**Action item**
Filter the entries for the word "practices". Copy each line that has it.

====== Supplied material

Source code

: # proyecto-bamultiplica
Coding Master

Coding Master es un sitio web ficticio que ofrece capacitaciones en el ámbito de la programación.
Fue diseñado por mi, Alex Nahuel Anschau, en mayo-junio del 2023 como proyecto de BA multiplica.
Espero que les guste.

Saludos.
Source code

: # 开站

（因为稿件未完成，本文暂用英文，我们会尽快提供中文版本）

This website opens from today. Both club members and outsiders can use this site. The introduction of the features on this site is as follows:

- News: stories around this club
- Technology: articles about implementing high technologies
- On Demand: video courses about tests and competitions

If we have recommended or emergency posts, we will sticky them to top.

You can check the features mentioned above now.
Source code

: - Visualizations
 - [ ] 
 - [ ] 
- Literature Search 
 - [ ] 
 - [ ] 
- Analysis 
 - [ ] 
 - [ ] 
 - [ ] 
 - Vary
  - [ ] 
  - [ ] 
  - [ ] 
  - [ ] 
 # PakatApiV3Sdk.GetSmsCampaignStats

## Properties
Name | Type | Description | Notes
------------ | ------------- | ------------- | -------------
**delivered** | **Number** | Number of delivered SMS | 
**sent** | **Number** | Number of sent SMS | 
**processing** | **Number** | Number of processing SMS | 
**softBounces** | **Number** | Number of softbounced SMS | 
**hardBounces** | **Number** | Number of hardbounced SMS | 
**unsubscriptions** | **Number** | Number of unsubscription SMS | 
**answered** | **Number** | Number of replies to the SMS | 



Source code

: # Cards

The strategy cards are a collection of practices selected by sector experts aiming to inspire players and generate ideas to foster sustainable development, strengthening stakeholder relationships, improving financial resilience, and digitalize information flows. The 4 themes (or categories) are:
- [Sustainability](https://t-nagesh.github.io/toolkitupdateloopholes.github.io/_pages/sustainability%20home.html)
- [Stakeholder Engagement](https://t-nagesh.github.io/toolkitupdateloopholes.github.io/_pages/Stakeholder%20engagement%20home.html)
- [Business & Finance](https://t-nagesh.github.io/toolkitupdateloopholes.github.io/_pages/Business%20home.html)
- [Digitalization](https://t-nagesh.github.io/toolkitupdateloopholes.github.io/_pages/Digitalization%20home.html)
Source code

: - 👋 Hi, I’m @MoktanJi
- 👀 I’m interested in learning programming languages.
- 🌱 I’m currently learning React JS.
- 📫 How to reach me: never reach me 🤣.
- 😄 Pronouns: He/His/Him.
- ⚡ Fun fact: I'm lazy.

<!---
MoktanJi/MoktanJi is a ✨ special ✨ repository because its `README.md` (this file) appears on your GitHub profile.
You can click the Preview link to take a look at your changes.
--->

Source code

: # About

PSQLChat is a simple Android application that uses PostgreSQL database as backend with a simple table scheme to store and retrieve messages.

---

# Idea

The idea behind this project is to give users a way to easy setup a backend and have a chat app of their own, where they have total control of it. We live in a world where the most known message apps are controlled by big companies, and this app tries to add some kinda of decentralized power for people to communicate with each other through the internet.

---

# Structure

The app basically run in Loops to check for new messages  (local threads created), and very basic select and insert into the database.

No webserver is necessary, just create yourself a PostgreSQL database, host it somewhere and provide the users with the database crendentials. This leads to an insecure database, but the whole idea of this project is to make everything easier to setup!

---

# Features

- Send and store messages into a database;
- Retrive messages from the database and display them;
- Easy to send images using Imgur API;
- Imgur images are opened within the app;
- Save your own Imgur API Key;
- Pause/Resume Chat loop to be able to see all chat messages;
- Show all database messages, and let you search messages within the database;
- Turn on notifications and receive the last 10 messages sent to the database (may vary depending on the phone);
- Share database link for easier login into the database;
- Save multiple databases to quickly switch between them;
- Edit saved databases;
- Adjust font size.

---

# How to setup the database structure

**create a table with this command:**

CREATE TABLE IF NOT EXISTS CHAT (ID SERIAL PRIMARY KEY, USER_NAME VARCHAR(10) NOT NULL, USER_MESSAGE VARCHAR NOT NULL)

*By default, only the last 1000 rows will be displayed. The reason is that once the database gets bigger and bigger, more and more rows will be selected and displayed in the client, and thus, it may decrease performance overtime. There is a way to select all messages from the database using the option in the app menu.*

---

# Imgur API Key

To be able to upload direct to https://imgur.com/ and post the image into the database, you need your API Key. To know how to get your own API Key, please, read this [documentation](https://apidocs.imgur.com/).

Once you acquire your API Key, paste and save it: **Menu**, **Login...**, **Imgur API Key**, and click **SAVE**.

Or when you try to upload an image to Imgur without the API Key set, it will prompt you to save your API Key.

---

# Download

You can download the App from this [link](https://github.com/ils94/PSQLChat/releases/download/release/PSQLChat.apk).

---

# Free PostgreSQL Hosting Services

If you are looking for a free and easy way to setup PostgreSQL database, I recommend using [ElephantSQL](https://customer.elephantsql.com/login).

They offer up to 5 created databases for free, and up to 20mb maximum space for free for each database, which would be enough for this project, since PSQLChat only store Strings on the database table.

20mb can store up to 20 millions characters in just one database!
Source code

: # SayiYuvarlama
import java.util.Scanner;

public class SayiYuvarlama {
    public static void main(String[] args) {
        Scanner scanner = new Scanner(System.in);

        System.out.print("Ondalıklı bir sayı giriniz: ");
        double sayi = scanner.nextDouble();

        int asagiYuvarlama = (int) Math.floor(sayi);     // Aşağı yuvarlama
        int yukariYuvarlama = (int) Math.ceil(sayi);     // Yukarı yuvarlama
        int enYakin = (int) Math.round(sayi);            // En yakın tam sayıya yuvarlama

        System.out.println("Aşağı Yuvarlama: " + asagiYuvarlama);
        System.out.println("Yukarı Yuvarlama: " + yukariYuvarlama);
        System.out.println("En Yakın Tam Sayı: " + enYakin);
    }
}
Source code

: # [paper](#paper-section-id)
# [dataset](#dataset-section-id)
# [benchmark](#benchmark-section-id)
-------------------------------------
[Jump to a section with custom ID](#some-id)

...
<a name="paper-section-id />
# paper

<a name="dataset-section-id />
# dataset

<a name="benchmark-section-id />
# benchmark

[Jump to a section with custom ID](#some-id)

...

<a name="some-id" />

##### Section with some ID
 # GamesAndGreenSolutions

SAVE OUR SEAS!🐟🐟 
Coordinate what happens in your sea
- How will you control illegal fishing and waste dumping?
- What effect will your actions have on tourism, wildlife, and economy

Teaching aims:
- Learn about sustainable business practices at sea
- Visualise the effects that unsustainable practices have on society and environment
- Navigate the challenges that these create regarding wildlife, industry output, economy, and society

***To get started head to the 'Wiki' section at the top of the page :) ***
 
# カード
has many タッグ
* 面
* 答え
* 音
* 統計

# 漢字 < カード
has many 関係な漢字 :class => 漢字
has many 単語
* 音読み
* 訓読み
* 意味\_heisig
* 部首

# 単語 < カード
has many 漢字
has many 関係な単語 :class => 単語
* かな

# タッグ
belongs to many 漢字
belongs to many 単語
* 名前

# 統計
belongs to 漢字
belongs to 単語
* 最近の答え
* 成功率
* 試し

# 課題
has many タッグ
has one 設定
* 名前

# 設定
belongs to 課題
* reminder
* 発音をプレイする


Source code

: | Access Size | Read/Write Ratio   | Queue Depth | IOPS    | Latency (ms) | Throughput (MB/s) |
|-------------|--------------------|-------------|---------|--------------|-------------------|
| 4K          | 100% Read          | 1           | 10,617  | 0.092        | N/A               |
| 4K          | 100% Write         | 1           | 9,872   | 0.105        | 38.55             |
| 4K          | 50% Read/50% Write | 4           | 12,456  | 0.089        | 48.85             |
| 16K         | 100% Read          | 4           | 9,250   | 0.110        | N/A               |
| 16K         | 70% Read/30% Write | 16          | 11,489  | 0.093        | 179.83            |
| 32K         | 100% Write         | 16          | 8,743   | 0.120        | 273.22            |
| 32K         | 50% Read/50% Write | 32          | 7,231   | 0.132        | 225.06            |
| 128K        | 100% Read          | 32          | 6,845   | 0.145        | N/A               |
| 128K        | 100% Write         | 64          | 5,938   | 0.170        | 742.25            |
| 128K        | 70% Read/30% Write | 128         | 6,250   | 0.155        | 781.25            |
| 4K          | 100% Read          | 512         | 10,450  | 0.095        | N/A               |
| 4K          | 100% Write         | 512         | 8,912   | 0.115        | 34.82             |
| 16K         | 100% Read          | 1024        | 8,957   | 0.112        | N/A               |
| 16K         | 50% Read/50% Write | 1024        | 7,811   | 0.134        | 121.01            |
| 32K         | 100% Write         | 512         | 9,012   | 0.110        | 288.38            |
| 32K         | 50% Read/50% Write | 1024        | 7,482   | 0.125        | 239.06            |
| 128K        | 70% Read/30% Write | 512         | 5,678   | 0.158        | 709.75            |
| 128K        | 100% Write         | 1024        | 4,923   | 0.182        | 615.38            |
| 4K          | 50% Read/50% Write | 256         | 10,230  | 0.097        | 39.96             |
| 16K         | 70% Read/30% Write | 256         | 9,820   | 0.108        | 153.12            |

============

**Written response**
The strategy cards are a collection of practices selected by sector experts aiming to inspire players and generate ideas to foster sustainable development, strengthening stakeholder relationships, improving financial resilience, and digitalize information flows. The 4 themes (or categories) are:
- Learn about sustainable business practices at sea
- Visualise the effects that unsustainable practices have on society and environment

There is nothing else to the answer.